Auf die bei Herstellung und Transport der Baumaterialien anfallenden Emissionen (Embodied Carbon) entfallen die restlichen elf Prozentpunkte (siehe Abb. 1). Zum Vergleich: Der Flugverkehr macht nur etwa 2,5 Prozent aus.(2) 

Abbildung 1: Embodied Carbon-Emissionen der Bauwirtschaft weltweit

 

Quelle: Carbon Leadership Forum, 2019. *Geschätzte Daten

Mit der coronabedingten Portfolioanpassung eröffnen sich momentan neue Perspektiven für die Anbieter gesunder und emissionsarmer Produkte, die den Anforderungen der Mieter von morgen entsprechen. 

Mit dem Ausbruch der globalen Pandemie Anfang des Jahres war zunächst befürchtet worden, dass ESG-Aspekte angesichts des prioritären Krisenmanagements in den Hintergrund treten würden. Doch das Gegenteil könnte der Fall sein. 

Ob im Rahmen der Build Back Better-Initiative in Großbritannien oder des Green New Deal der Europäischen Union: ESG-Aspekte spielen in Corona-Wiederaufbauplänen eine zentrale Rolle. Dies gilt insbesondere für den Sektor Real Assets. Real Assets sind langfristige Anlagen, sie verändern das Leben der Menschen vor Ort und sind ein wichtiger Wirtschaftsfaktor. 

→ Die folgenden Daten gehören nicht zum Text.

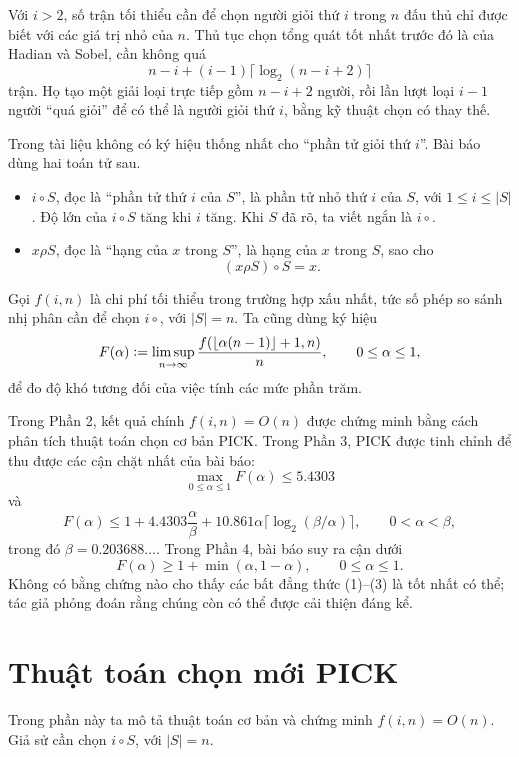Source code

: \documentclass[11pt]{article}
\newcommand{\PICK}{\textsc{PICK}}
\newcommand{\defeq}{\mathrel{\vcentcolon=}}
\begin{document}
Với \(i>2\), số trận tối thiểu cần để chọn người giỏi thứ \(i\) trong \(n\)
đấu thủ chỉ được biết với các giá trị nhỏ của \(n\). Thủ tục chọn tổng quát
tốt nhất trước đó là của Hadian và Sobel, cần không quá
\[
  n-i+(i-1)\lceil\log_2(n-i+2)\rceil
\]
trận. Họ tạo một giải loại trực tiếp gồm \(n-i+2\) người, rồi lần lượt loại
\(i-1\) người ``quá giỏi'' để có thể là người giỏi thứ \(i\), bằng kỹ thuật
chọn có thay thế.

Trong tài liệu không có ký hiệu thống nhất cho ``phần tử giỏi thứ \(i\)''.
Bài báo dùng hai toán tử sau.

\begin{itemize}
  \item \(i\circ S\), đọc là ``phần tử thứ \(i\) của \(S\)'', là phần tử nhỏ
  thứ \(i\) của \(S\), với \(1\le i\le |S|\). Độ lớn của \(i\circ S\) tăng
  khi \(i\) tăng. Khi \(S\) đã rõ, ta viết ngắn là \(i\circ\).
  \item \(x\rho S\), đọc là ``hạng của \(x\) trong \(S\)'', là hạng của
  \(x\) trong \(S\), sao cho
  \[
    (x\rho S)\circ S=x.
  \]
\end{itemize}

Gọi \(f(i,n)\) là chi phí tối thiểu trong trường hợp xấu nhất, tức số phép so
sánh nhị phân cần để chọn \(i\circ\), với \(|S|=n\). Ta cũng dùng ký hiệu
\[
  F(\alpha)\defeq
  \limsup_{n\to\infty}
  \frac{f(\lfloor \alpha(n-1)\rfloor+1,n)}{n},
  \qquad 0\le\alpha\le 1,
\]
để đo độ khó tương đối của việc tính các mức phần trăm.

Trong Phần 2, kết quả chính \(f(i,n)=O(n)\) được chứng minh bằng cách phân tích
thuật toán chọn cơ bản \PICK. Trong Phần 3, \PICK{} được tinh chỉnh để thu được
các cận chặt nhất của bài báo:
\[
  \max_{0\le\alpha\le 1} F(\alpha)\le 5.4303
  \tag{1}
\]
và
\[
  F(\alpha)\le
  1+4.4303\frac{\alpha}{\beta}
  +10.861\alpha\lceil\log_2(\beta/\alpha)\rceil,
  \qquad 0<\alpha<\beta,
  \tag{2}
\]
trong đó \(\beta=0.203688\ldots\). Trong Phần 4, bài báo suy ra cận dưới
\[
  F(\alpha)\ge 1+\min(\alpha,1-\alpha),
  \qquad 0\le\alpha\le 1.
  \tag{3}
\]
Không có bằng chứng nào cho thấy các bất đẳng thức (1)--(3) là tốt nhất có thể;
tác giả phỏng đoán rằng chúng còn có thể được cải thiện đáng kể.

\section{Thuật toán chọn mới \PICK}

Trong phần này ta mô tả thuật toán cơ bản và chứng minh \(f(i,n)=O(n)\). Giả
sử cần chọn \(i\circ S\), với \(|S|=n\).
\end{document}
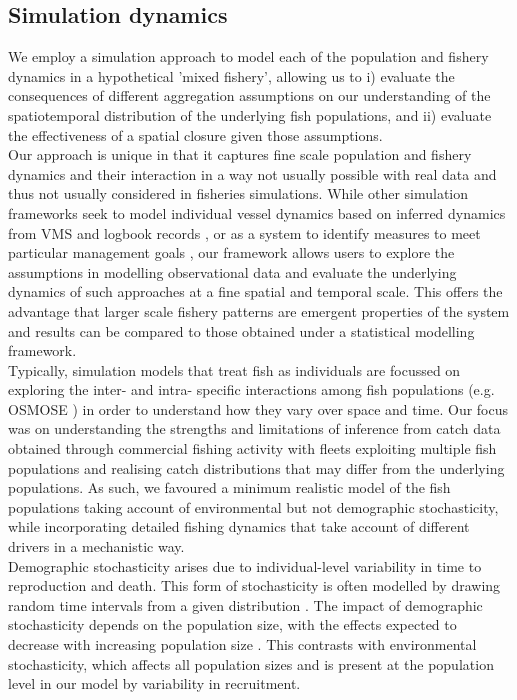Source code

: \documentclass[review]{elsarticle}
\begin{document}
\subsection{Simulation dynamics}
 
We employ a simulation approach to model each of the population and fishery
dynamics in a hypothetical 'mixed fishery', allowing us to i) evaluate the
consequences of different aggregation assumptions on our understanding of the
spatiotemporal distribution of the underlying fish populations, and ii)
evaluate the effectiveness of a spatial closure given those assumptions. \\

Our approach is unique in that it captures fine scale population and fishery
dynamics and their interaction in a way not usually possible with real data and
thus not usually considered in fisheries simulations. While other simulation
frameworks seek to model individual vessel dynamics based on inferred dynamics
from VMS and logbook records \citep{Bastardie2010}, or as a system to identify
measures to meet particular management goals \citep{Bailey2018}, our framework
allows users to explore the assumptions in modelling observational data and
evaluate the underlying dynamics of such approaches at a fine spatial and
temporal scale.  This offers the advantage that larger scale fishery patterns
are emergent properties of the system and results can be compared to those
obtained under a statistical modelling framework. \\

Typically, simulation models that treat fish as individuals are focussed on
exploring the inter- and intra- specific interactions among fish populations
(e.g. OSMOSE \cite{Shin2004}) in order to understand how they vary over space
and time. Our focus was on understanding the strengths and limitations of
inference from catch data obtained through commercial fishing activity with
fleets exploiting multiple fish populations and realising catch distributions
that may differ from the underlying populations. As such, we favoured a minimum
realistic model of the fish populations \citep{Plaganyi2014} taking account of
environmental but not demographic stochasticity, while incorporating detailed
fishing dynamics that take account of different drivers in a mechanistic way.
\\ 

Demographic stochasticity arises due to individual-level variability in time to
reproduction and death. This form of stochasticity is often modelled by drawing
random time intervals from a given distribution \citep{Gillespie1977}. The
impact of demographic stochasticity depends on the population size, with the
effects expected to decrease with increasing population size \citep{Lande2010}.
This contrasts with environmental stochasticity, which affects all population
sizes and is present at the population level in our model by variability in
recruitment. \\
\end{document}
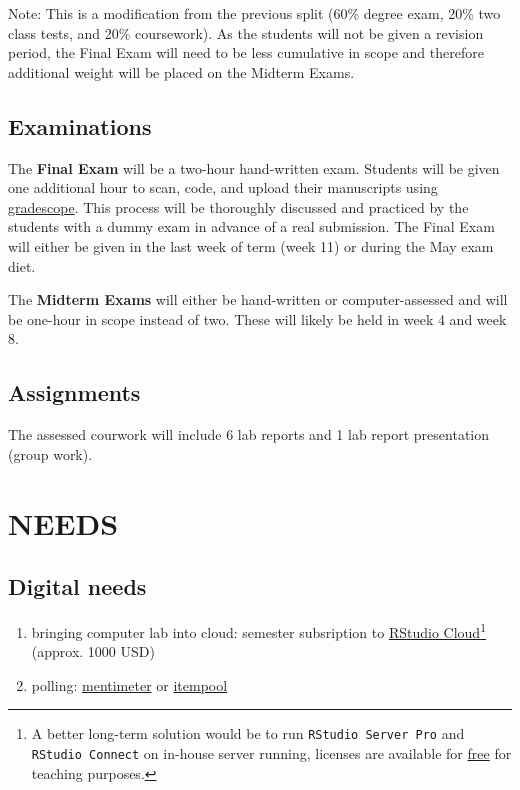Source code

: \documentclass[
]{book}
\providecommand{\tightlist}{%
  \setlength{\itemsep}{0pt}\setlength{\parskip}{0pt}}
\begin{document}
Note: This is a modification from the previous split (60\% degree exam, 20\% two
class tests, and 20\% coursework). As the students will not be given a revision period, the Final Exam will need to be less cumulative in scope and therefore additional weight will be placed on the Midterm Exams.

\hypertarget{examinations}{%
\section*{Examinations}\label{examinations}}

The \textbf{Final Exam} will be a two-hour hand-written exam. Students will be given one additional hour to scan, code, and upload their manuscripts using \href{https://www.gradescope.com/}{gradescope}. This process will be thoroughly discussed and practiced by the students with a dummy exam in advance of a real submission. The Final Exam will either be given in the last week of term (week 11) or during the May exam diet.

The \textbf{Midterm Exams} will either be hand-written or computer-assessed and will be one-hour in scope instead of two. These will likely be held in week 4 and week 8.

\hypertarget{assignments}{%
\section*{Assignments}\label{assignments}}

The assessed courwork will include 6 lab reports and 1 lab report presentation (group work).

\hypertarget{needs}{%
\chapter{NEEDS}\label{needs}}

\hypertarget{digital-needs}{%
\section*{Digital needs}\label{digital-needs}}

\begin{enumerate}
\def\labelenumi{\arabic{enumi}.}
\tightlist
\item
  bringing computer lab into cloud: semester subsription to \href{https://rstudio.cloud/}{RStudio Cloud}\footnote{A better long-term solution would be to run \texttt{RStudio\ Server\ Pro} and \texttt{RStudio\ Connect} on in-house server running, licenses are available for \href{https://rstudio.com/pricing/academic-pricing/}{free} for teaching purposes.} (approx. 1000 USD)
\item
  polling: \href{https://www.mentimeter.com/}{mentimeter} or \href{https://itempool.com/}{itempool}
\end{enumerate}
\end{document}

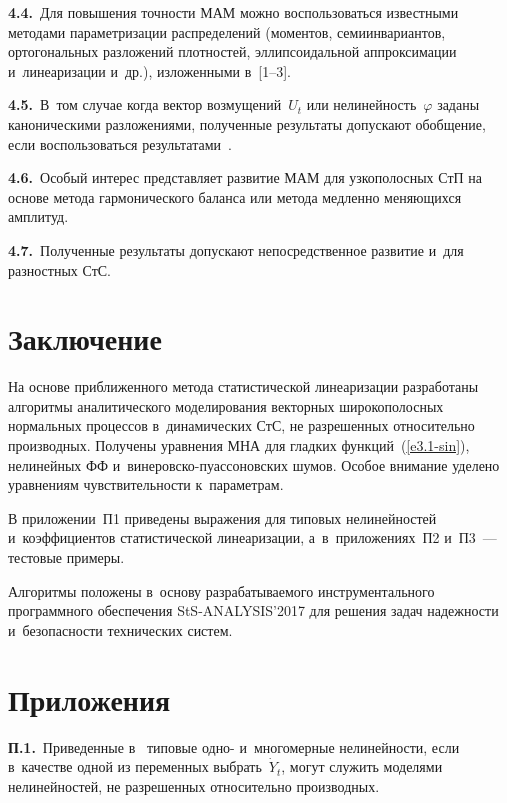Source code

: \begin{multicols}{2}

\noindent
\textbf{4.4.}\ Для повышения точности МАМ можно воспользоваться известными методами 
параметризации распределений (моментов, семиинвариантов, ортогональных разложений 
плотностей, эллипсоидальной аппроксимации и~линеаризации и~др.), изложенными 
в~[1--3].

\noindent
\textbf{4.5.}\ В~том случае когда вектор возмущений~$U_t$ или нелинейность~$\varphi$ 
заданы каноническими разложениями, полученные результаты допускают обобщение, 
если воспользоваться результатами~\cite{2-sin, 3-sin}.

\noindent
\textbf{4.6.}\ Особый интерес представляет развитие МАМ для узкополосных СтП на 
основе метода гармонического баланса или метода медленно меняющихся амплитуд.

\noindent
\textbf{4.7.}\ Полученные результаты допускают непосредственное развитие и~для 
разностных СтС.

\section{Заключение}

На основе приближенного метода статистической линеаризации разработаны 
алгоритмы аналитического моделирования векторных широкополосных нормальных 
процессов в~динамических СтС, не разрешенных относительно 
производных. Получены уравнения МНА для гладких функций~(\ref{e3.1-sin}), 
нелинейных ФФ и~ви\-не\-ров\-ско-пуас\-со\-нов\-ских шумов. Особое внимание 
уделено уравнениям чувствительности к~па\-ра\-метрам.

В приложении~П1 приведены выражения для типовых нелинейностей и~коэффициентов 
статистической линеаризации, а~в~приложениях~П2 и~П3~--- тестовые примеры.

Алгоритмы положены в~основу разрабатываемого инструментального программного 
обеспечения StS-ANALYSIS'2017 для решения задач надежности и~безопасности 
технических систем.



{\small \section*{\raggedleft Приложения}




\noindent
\textbf{П.1.}\ Приведенные в~\cite{4-sin} типовые одно- и~многомерные нелинейности, если 
в~качестве  одной из переменных выбрать~$\dot Y_t$, могут служить моделями 
нелинейностей, не разрешенных относительно производных.

}
\end{multicols}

Die folgenden vier Schwerpunktthemen werden aus unserer Sicht die ESG-Agenda bei Real Assets bestimmen: Klimaneutralität, Arbeitsplatztransformation, wachsende Bedeutung des sozialen Faktors und die Berücksichtigung von ESG-Aspekten über den gesamten Lebenszyklus von Anlagen. 

Klimaneutralität

Dreh- und Angelpunkt der internationalen Klimaschutzbemühungen ist das Pariser Klimaschutzabkommen von 2015, mit dem der globale Temperaturanstieg gegenüber dem vorindustriellen Zeitalter in diesem Jahrhundert unter 2°C gehalten und nach Möglichkeit auf 1,5°C begrenzt werden soll. Um dieses Ziel zu erreichen, muss gemäß dem Weltklimarat IPCC bis 2050 Klimaneutralität gewährleistet sein.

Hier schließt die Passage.